Whether ureters should be implanted with or with no reflux protection is in continuous debate; we consider strongly that an antirefluxing technique should be used, also in OBS . We continue to feel that the Le Duc technique is excellent, with a low incidence of anastomotic stricture, contrary to some clinical and experimental studies. The 2-week period with intubated ureters and irrigation of the pouch provides tissue cover for the exposed ureteric adventitia, followed by ingrowth of colonic mucosa. The unobstructed, nonrefluxing ureter is probably the main factor for satisfactory renal function in this series. Although serum creatinine is a rather crude measure of renal function, the present results support studies reporting the GFR of well-preserved renal function after continent reconstruction of the urinary tract [10,17–19]. Similar to findings by others, renal function was lost mostly in patients with identifiable, and, in some, potentially remediable causes .
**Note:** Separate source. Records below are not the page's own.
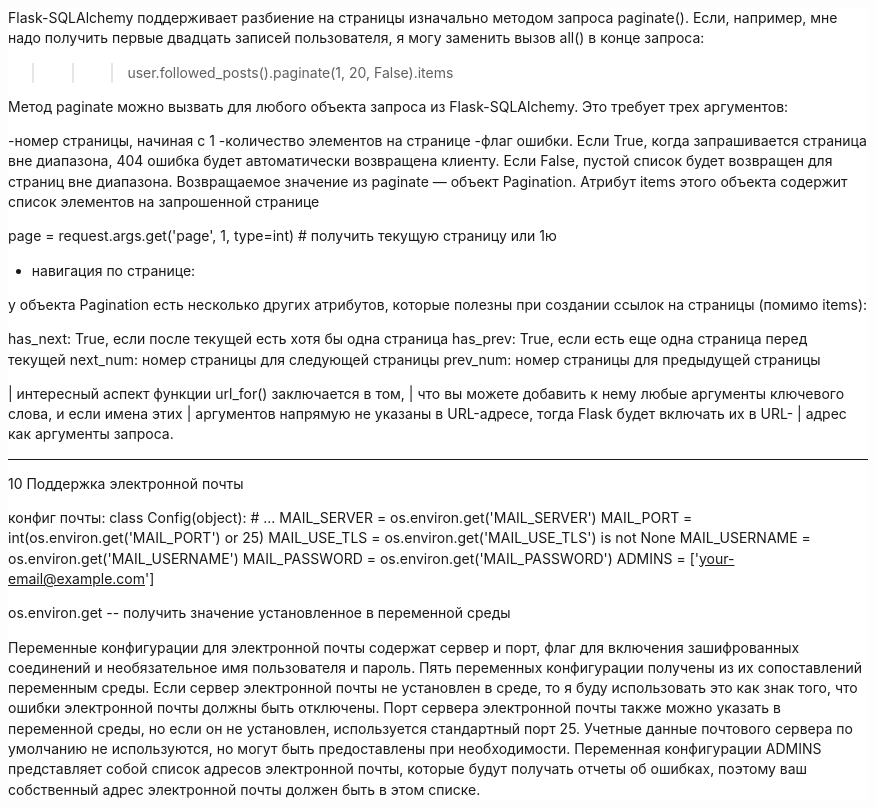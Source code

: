 Flask-SQLAlchemy поддерживает разбиение на страницы изначально методом запроса paginate(). Если, например, мне надо получить первые двадцать записей пользователя, я могу заменить вызов all() в конце запроса:

>>> user.followed_posts().paginate(1, 20, False).items

Метод paginate можно вызвать для любого объекта запроса из Flask-SQLAlchemy. Это требует трех аргументов:

-номер страницы, начиная с 1
-количество элементов на странице
-флаг ошибки. Если True, когда запрашивается страница вне диапазона, 404 ошибка будет автоматически возвращена клиенту. Если False, пустой список будет возвращен для страниц вне диапазона.
Возвращаемое значение из paginate — объект Pagination. Атрибут items этого объекта содержит список элементов на запрошенной странице


page = request.args.get('page', 1, type=int) # получить текущую страницу или 1ю


- навигация по странице:

у объекта Pagination есть несколько других атрибутов, которые полезны при создании ссылок на страницы (помимо items):


has_next: True, если после текущей есть хотя бы одна страница
has_prev: True, если есть еще одна страница перед текущей
next_num: номер страницы для следующей страницы
prev_num: номер страницы для предыдущей страницы



| интересный аспект функции url_for() заключается в том,
| что вы можете добавить к нему любые аргументы ключевого слова, и если имена этих
| аргументов напрямую не указаны в URL-адресе, тогда Flask будет включать их в URL-
| адрес как аргументы запроса.


-----------------------------------------------------------------------------------
10 Поддержка электронной почты

конфиг почты:
    class Config(object):
        # ...
        MAIL_SERVER = os.environ.get('MAIL_SERVER')
        MAIL_PORT = int(os.environ.get('MAIL_PORT') or 25)
        MAIL_USE_TLS = os.environ.get('MAIL_USE_TLS') is not None
        MAIL_USERNAME = os.environ.get('MAIL_USERNAME')
        MAIL_PASSWORD = os.environ.get('MAIL_PASSWORD')
        ADMINS = ['your-email@example.com']

os.environ.get -- получить значение установленное в переменной среды

Переменные конфигурации для электронной почты содержат сервер и порт, флаг для включения зашифрованных соединений и необязательное имя пользователя и пароль. Пять переменных конфигурации получены из их сопоставлений переменным среды. Если сервер электронной почты не установлен в среде, то я буду использовать это как знак того, что ошибки электронной почты должны быть отключены. Порт сервера электронной почты также можно указать в переменной среды, но если он не установлен, используется стандартный порт 25. Учетные данные почтового сервера по умолчанию не используются, но могут быть предоставлены при необходимости. Переменная конфигурации ADMINS представляет собой список адресов электронной почты, которые будут получать отчеты об ошибках, поэтому ваш собственный адрес электронной почты должен быть в этом списке.
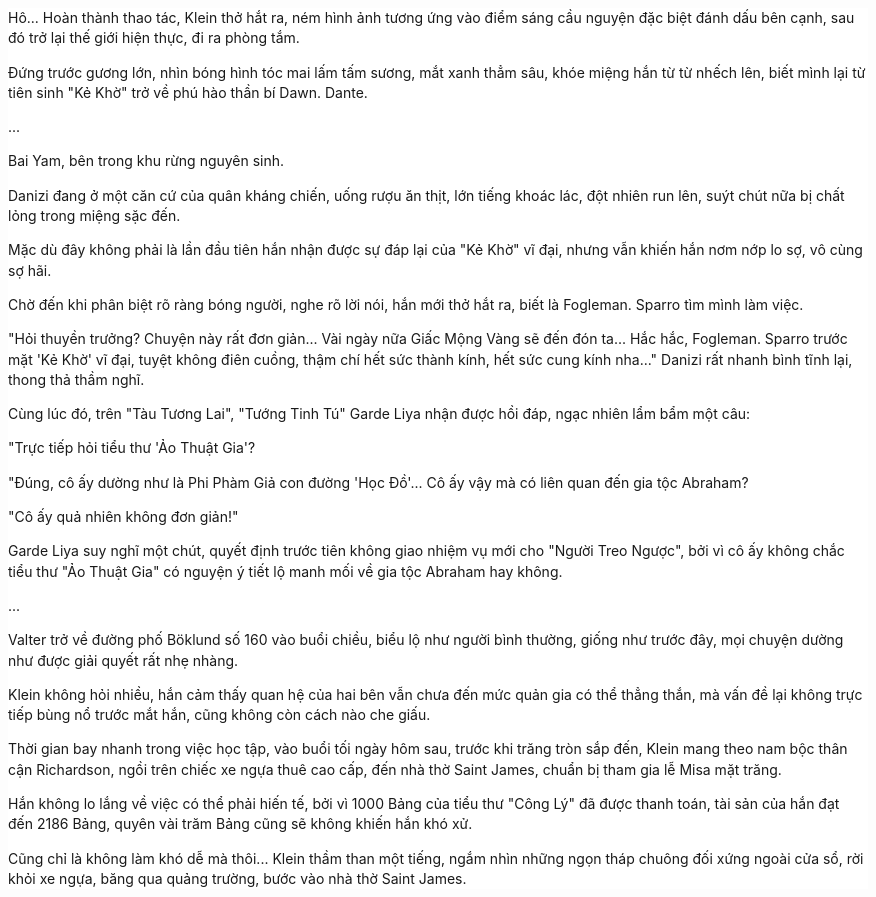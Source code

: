 Hô... Hoàn thành thao tác, Klein thở hắt ra, ném hình ảnh tương ứng vào điểm sáng cầu nguyện đặc biệt đánh dấu bên cạnh, sau đó trở lại thế giới hiện thực, đi ra phòng tắm.

Đứng trước gương lớn, nhìn bóng hình tóc mai lấm tấm sương, mắt xanh thẳm sâu, khóe miệng hắn từ từ nhếch lên, biết mình lại từ tiên sinh "Kẻ Khờ" trở về phú hào thần bí Dawn. Dante.

...

Bai Yam, bên trong khu rừng nguyên sinh.

Danizi đang ở một căn cứ của quân kháng chiến, uống rượu ăn thịt, lớn tiếng khoác lác, đột nhiên run lên, suýt chút nữa bị chất lỏng trong miệng sặc đến.

Mặc dù đây không phải là lần đầu tiên hắn nhận được sự đáp lại của "Kẻ Khờ" vĩ đại, nhưng vẫn khiến hắn nơm nớp lo sợ, vô cùng sợ hãi.

Chờ đến khi phân biệt rõ ràng bóng người, nghe rõ lời nói, hắn mới thở hắt ra, biết là Fogleman. Sparro tìm mình làm việc.

"Hỏi thuyền trưởng? Chuyện này rất đơn giản... Vài ngày nữa Giấc Mộng Vàng sẽ đến đón ta... Hắc hắc, Fogleman. Sparro trước mặt 'Kẻ Khờ' vĩ đại, tuyệt không điên cuồng, thậm chí hết sức thành kính, hết sức cung kính nha..." Danizi rất nhanh bình tĩnh lại, thong thả thầm nghĩ.

Cùng lúc đó, trên "Tàu Tương Lai", "Tướng Tinh Tú" Garde Liya nhận được hồi đáp, ngạc nhiên lẩm bẩm một câu:

"Trực tiếp hỏi tiểu thư 'Ảo Thuật Gia'?

"Đúng, cô ấy dường như là Phi Phàm Giả con đường 'Học Đồ'... Cô ấy vậy mà có liên quan đến gia tộc Abraham?

"Cô ấy quả nhiên không đơn giản!"

Garde Liya suy nghĩ một chút, quyết định trước tiên không giao nhiệm vụ mới cho "Người Treo Ngược", bởi vì cô ấy không chắc tiểu thư "Ảo Thuật Gia" có nguyện ý tiết lộ manh mối về gia tộc Abraham hay không.

...

Valter trở về đường phố Böklund số 160 vào buổi chiều, biểu lộ như người bình thường, giống như trước đây, mọi chuyện dường như được giải quyết rất nhẹ nhàng.

Klein không hỏi nhiều, hắn cảm thấy quan hệ của hai bên vẫn chưa đến mức quản gia có thể thẳng thắn, mà vấn đề lại không trực tiếp bùng nổ trước mắt hắn, cũng không còn cách nào che giấu.

Thời gian bay nhanh trong việc học tập, vào buổi tối ngày hôm sau, trước khi trăng tròn sắp đến, Klein mang theo nam bộc thân cận Richardson, ngồi trên chiếc xe ngựa thuê cao cấp, đến nhà thờ Saint James, chuẩn bị tham gia lễ Misa mặt trăng.

Hắn không lo lắng về việc có thể phải hiến tế, bởi vì 1000 Bảng của tiểu thư "Công Lý" đã được thanh toán, tài sản của hắn đạt đến 2186 Bảng, quyên vài trăm Bảng cũng sẽ không khiến hắn khó xử.

Cũng chỉ là không làm khó dễ mà thôi... Klein thầm than một tiếng, ngắm nhìn những ngọn tháp chuông đối xứng ngoài cửa sổ, rời khỏi xe ngựa, băng qua quảng trường, bước vào nhà thờ Saint James.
Renal function, or worse, life, may also be lost by upper tract recurrence of urothelial cancer, with an incidence of 5% in the present series. This is one reason for following these patients with regular IVU, the other being that IVU provides an acceptable measure to evaluate function. We disagree with the European guidelines in which the follow-up is by ultrasonography and plain films , as obstruction can be present with no dilatation and vice versa, in addition to ultrasonography being user-dependent.
Stomal stenosis is common after diversion using small-bore outlets, i.e. the appendix . Although the stoma most often can be revised as an outpatient procedure, it is nevertheless annoying to the patient. By placing the first staple instrument obliquely when tapering the ileal segment of the Lundiana pouch, we were able to preserve an adequate diameter of the ileal stoma, thereby lowering the risk of stenosis.
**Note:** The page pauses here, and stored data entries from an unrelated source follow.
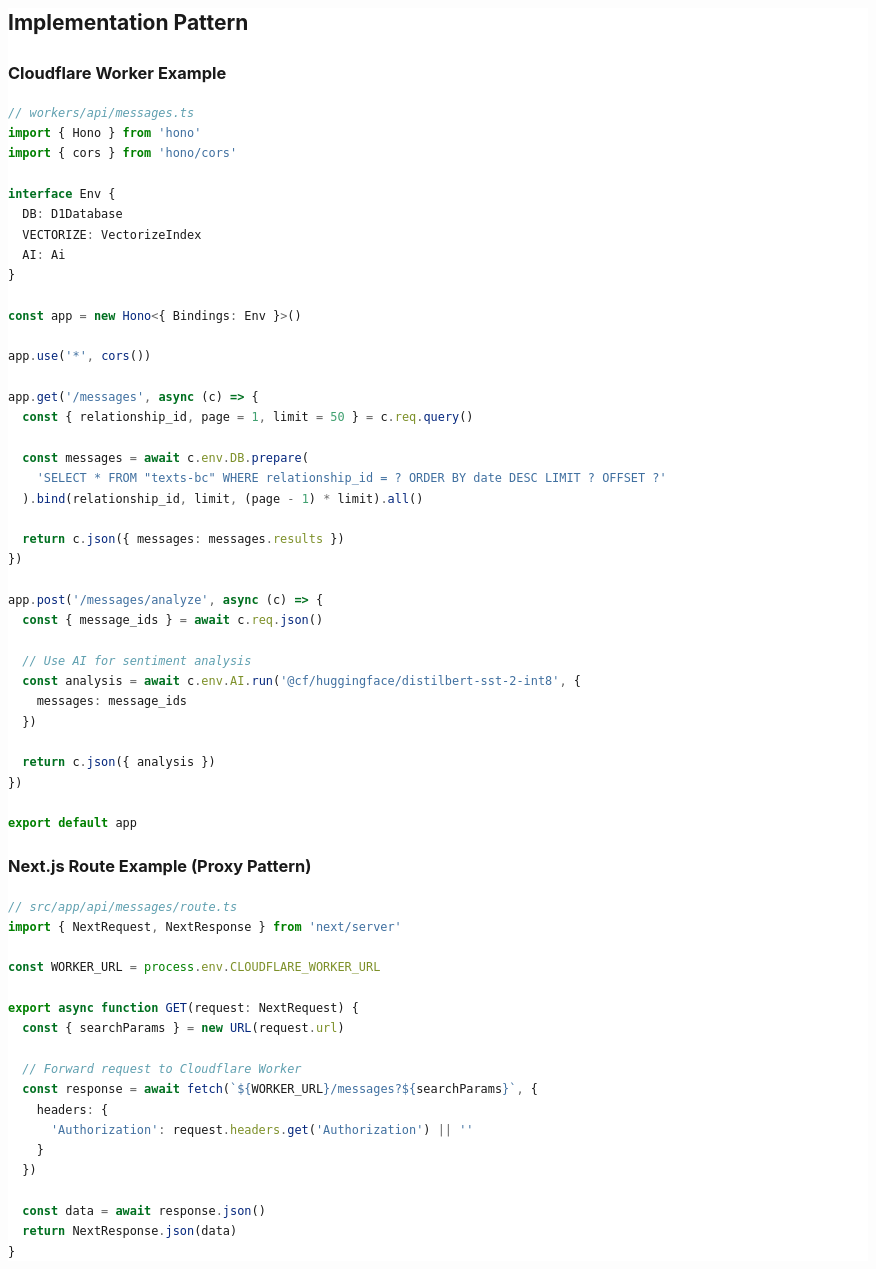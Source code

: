 ## Implementation Pattern

### Cloudflare Worker Example
```typescript
// workers/api/messages.ts
import { Hono } from 'hono'
import { cors } from 'hono/cors'

interface Env {
  DB: D1Database
  VECTORIZE: VectorizeIndex
  AI: Ai
}

const app = new Hono<{ Bindings: Env }>()

app.use('*', cors())

app.get('/messages', async (c) => {
  const { relationship_id, page = 1, limit = 50 } = c.req.query()
  
  const messages = await c.env.DB.prepare(
    'SELECT * FROM "texts-bc" WHERE relationship_id = ? ORDER BY date DESC LIMIT ? OFFSET ?'
  ).bind(relationship_id, limit, (page - 1) * limit).all()
  
  return c.json({ messages: messages.results })
})

app.post('/messages/analyze', async (c) => {
  const { message_ids } = await c.req.json()
  
  // Use AI for sentiment analysis
  const analysis = await c.env.AI.run('@cf/huggingface/distilbert-sst-2-int8', {
    messages: message_ids
  })
  
  return c.json({ analysis })
})

export default app
```

### Next.js Route Example (Proxy Pattern)
```typescript
// src/app/api/messages/route.ts
import { NextRequest, NextResponse } from 'next/server'

const WORKER_URL = process.env.CLOUDFLARE_WORKER_URL

export async function GET(request: NextRequest) {
  const { searchParams } = new URL(request.url)
  
  // Forward request to Cloudflare Worker
  const response = await fetch(`${WORKER_URL}/messages?${searchParams}`, {
    headers: {
      'Authorization': request.headers.get('Authorization') || ''
    }
  })
  
  const data = await response.json()
  return NextResponse.json(data)
}

```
From the functional results obtained it is obvious that the Lundiana pouch is superior to the right colonic neobladder. Storage is better, because the outlet closure mechanism is adequate, resulting in longer intervals between emptying and patients having less difficulty in controlling urine than those with a neobladder . Only a few of the latter needed no protection. The other patients had pad/s and many had condom drainage at night. This does not mean that all of those who used pads had severe leakage; most had small leakage only and some did not usually leak, but they felt insecure with no protection. CISC was used by 23 patients because of inadequate emptying, something not exclusively associated with the use of colon, but reported to be equally common after an ileal neobladder . Although there are no proper prospective studies comparing ileum and colon, some retrospective studies failed to show major functional differences, although the urodynamic findings seem to be more favourable using ileum [23,24]. True comparative studies are needed, including the use of validated outcome instruments and voiding diaries , and such a study is now underway in the Scandinavian countries as a multicentre study comparing different types of neobladders.
Although there were differences in functional outcome between CCD and OBS, a ‘quality-of-life’ study in these patients using instruments tested for validity and reliability showed no differences . This may at least partly be explained by the provision of honest information to the patient before surgery, and the adaptation that takes place afterward.
Is radical cystectomy associated with more complications when combined with continent reconstruction than in conjunction with ileal conduit? Some studies fail to find such differences even when stratifying according to comorbidity index [9,11,26,27]. We are sceptical as to whether these findings have general applicability within this field. The more complicated the surgery, the higher the likelihood of complications, early and late. This should also be part of the preoperative information to the patient.